Dataset items:
※
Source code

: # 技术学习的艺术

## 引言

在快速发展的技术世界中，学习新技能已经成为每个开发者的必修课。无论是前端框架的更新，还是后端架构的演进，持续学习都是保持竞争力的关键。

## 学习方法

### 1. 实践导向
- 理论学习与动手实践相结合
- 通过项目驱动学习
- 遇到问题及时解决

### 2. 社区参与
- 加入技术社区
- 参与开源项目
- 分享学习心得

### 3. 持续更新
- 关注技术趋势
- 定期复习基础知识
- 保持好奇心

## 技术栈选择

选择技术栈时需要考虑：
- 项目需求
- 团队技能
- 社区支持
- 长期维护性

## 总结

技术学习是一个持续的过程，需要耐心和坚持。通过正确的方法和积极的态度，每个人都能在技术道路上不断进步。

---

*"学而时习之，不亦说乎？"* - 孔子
※
Return all data verbatim.

- _Exercise result_:
Source code

: # 技术学习的艺术

## 引言

在快速发展的技术世界中，学习新技能已经成为每个开发者的必修课。无论是前端框架的更新，还是后端架构的演进，持续学习都是保持竞争力的关键。

## 学习方法

### 1. 实践导向
- 理论学习与动手实践相结合
- 通过项目驱动学习
- 遇到问题及时解决

### 2. 社区参与
- 加入技术社区
- 参与开源项目
- 分享学习心得

### 3. 持续更新
- 关注技术趋势
- 定期复习基础知识
- 保持好奇心

## 技术栈选择

选择技术栈时需要考虑：
- 项目需求
- 团队技能
- 社区支持
- 长期维护性

## 总结

技术学习是一个持续的过程，需要耐心和坚持。通过正确的方法和积极的态度，每个人都能在技术道路上不断进步。

---

*"学而时习之，不亦说乎？"* - 孔子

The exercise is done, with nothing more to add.